Archivio per popoli delle steppe

Eurasia: storia di uno stupro continuo

Posted in Antropologia with tags , , on giugno 7, 2008 by erodoto

Il Cielo è maschile, è sanguigno, è “il donante”, è lo spazio aperto e i luoghi alti.

La Terra è femminile, è umorale, è “il ricettivo”, è la caverna e i luoghi ctonici.

I Popoli delle Steppe sono il Cielo. I popoli stanziali, la Terra.

Indoeuropei, turanici, mongoli, yamato, cosacchi i primi.

Preindoeuropei, mesopotamici, protocinesi, meluhha, jomon, minoici i secondi.

Geograficamente, ai primi è appartenuto l’heartland, il cuore del continente eurasiatico, le steppe e i pascoli, ai secondi il rimland, la periferia delle pianure fertili, delle insenature e delle isole ospitali per la pesca e il commercio.

Ogni qual volta un’orda dei popoli delle steppe si è abbattuta sulle civiltà – o culture – stanziali del rimland è come se un immenso stupro si fosse verificato. Era un maschio feroce che si avventava su una femmina indifesa.

Dallo stupro sono nate di volta in volta le varie civiltà sincretiche del nostro mondo. Gli arii invadono India, Mesopotamia, Ellade, Italia, Nordeuropa. Nascono gli imperi hindi, la civiltà medio-persiana, la civiltà achea e poi ellenica, le civiltà italiche, le culture celtiche. In oriente le varie ondate mongole e tibetane si abbattono sulla Cina Shang e sul Giappone Jomon, e nascono le civiltà Yayoi e quella degli Zhou.

Non è un caso probabilmente che anche dal punto di vista religioso (con l’eccezione parziale della Cina e del Giappone) la maggioranza dei popoli di civiltà contadina abbia avuto pantheon prettamente ginocentrici (si pensi ai culti della Magna Mater pre indoeuropei) mentre tutti i culti delle popolazioni delle steppe erano prettamente antropocentrici.

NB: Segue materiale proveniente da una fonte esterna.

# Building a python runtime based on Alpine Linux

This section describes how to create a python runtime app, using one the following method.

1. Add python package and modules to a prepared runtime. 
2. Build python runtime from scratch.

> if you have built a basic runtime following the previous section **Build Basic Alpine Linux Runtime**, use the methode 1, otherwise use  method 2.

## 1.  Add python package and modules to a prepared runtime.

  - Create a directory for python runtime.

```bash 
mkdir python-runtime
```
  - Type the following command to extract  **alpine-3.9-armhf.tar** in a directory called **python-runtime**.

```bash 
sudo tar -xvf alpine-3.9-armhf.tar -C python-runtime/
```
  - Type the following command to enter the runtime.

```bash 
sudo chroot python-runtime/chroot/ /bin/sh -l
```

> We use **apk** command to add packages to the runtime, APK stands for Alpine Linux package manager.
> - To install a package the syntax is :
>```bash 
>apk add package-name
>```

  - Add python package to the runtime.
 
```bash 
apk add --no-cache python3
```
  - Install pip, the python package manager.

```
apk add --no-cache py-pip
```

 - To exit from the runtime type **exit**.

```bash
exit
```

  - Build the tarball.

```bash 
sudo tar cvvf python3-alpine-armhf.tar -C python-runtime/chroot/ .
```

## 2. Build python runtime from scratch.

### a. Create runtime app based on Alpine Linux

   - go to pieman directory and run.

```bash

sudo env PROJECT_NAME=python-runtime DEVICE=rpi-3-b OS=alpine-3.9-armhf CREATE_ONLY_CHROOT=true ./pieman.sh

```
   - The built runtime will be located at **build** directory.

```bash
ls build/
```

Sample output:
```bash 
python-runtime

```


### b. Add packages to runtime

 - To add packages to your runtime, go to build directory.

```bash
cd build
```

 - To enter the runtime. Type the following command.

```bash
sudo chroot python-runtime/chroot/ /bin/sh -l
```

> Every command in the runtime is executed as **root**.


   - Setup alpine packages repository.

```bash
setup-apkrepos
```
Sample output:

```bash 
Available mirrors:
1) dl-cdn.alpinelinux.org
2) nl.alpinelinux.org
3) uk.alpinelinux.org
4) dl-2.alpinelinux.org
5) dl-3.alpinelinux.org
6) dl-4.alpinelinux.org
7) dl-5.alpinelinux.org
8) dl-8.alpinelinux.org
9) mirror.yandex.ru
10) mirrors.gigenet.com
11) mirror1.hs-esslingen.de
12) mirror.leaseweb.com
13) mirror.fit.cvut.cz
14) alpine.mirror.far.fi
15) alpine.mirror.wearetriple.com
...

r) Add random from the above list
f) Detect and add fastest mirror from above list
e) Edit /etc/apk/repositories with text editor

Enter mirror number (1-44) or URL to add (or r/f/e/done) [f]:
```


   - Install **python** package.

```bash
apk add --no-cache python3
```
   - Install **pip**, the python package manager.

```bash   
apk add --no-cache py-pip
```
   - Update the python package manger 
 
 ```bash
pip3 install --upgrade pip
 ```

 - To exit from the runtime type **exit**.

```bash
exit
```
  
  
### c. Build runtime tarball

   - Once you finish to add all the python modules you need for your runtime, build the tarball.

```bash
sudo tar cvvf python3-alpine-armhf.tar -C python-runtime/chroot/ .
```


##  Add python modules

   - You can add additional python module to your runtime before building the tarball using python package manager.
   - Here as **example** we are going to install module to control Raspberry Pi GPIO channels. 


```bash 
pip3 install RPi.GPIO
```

La vittoria dei popoli delle steppe ha sempre significato l’inserimento di un’aristocrazia all’interno di una società contadina che normalmente viene sottomessa. Tuttavia il livello di sottomissione è proporzionale tanto all’entità numerica degli invasori rispetto ai conquistati, quanto al divario culturale fra le due popolazioni: nell’antica Ellade gli achei si fusero coi minoici e gli altri pelasgi sposandone le regine (un mito trasparente nelle genealogie eroiche: Ulisse è re in quanto sposo di Penelope, figlia del re di Itaca. Menelao e Agamennone sono sovrani in quanto sposi rispettivamente di Elena e Clitemnestra, entrambe figlie di Tindaro). Tuttavia gli achei mantennero le loro istituzioni e i loro Dèi, e – come nel caso degli spartani – giunsero ad una divisione in caste feroce con le popolazioni conquistate. I parsi e i medi invece subirono molto più profondamente l’infuenza mesopotamica, arrivando a copiare le istituzioni assolutiste dei popoli assirobabilonesi conquistati. Al contrario, gli hindi schiacciarono le civiltà preesistenti cancellandole brutalmente.

Una storia che si è ripetuta nel corso dei secoli fin quando anche le steppe non sono state lentamente avvinte alla civiltà.

I germani invasero Roma, e sul corpo stanco dell’Impero edificarono l’Europa Medievale. I norreni ridiedero sangue nuovo alle isole britanniche, alla Russia, al Mezzogiorno d’Italia (ma in questo caso trattasi di una situazione sui generis, poichè anzichè popoli a cavallo si trattava di pirati marittimi). I mongoli, spintisi nelle quattro direzioni alla conquista del mondo, crearono imperi in Cina, India, Persia, Battriana, Russia.

L’ultima di queste invasioni può essere considerata quella dei manciù in Cina. Oramai le steppe erano divenute marginali. Il divario fra civiltà stanziali e popoli allevatori di cavalli troppo grande perchè costoro potessero pensare di vincere. Le rivolte cosacche in Russia e Polonia non sono che gli ultimi guizzi della vitalità delle steppe. Inoltre le religioni monoteiste hanno falsato i rapporti fra l’uomo e le Deità, inserendo un Dio impersonale, asessuato e ideale al vertice del cosmo, e non più divinità archetipiche, totemiche ed umane che partecipassero degli scontri fra uomini anch’esse.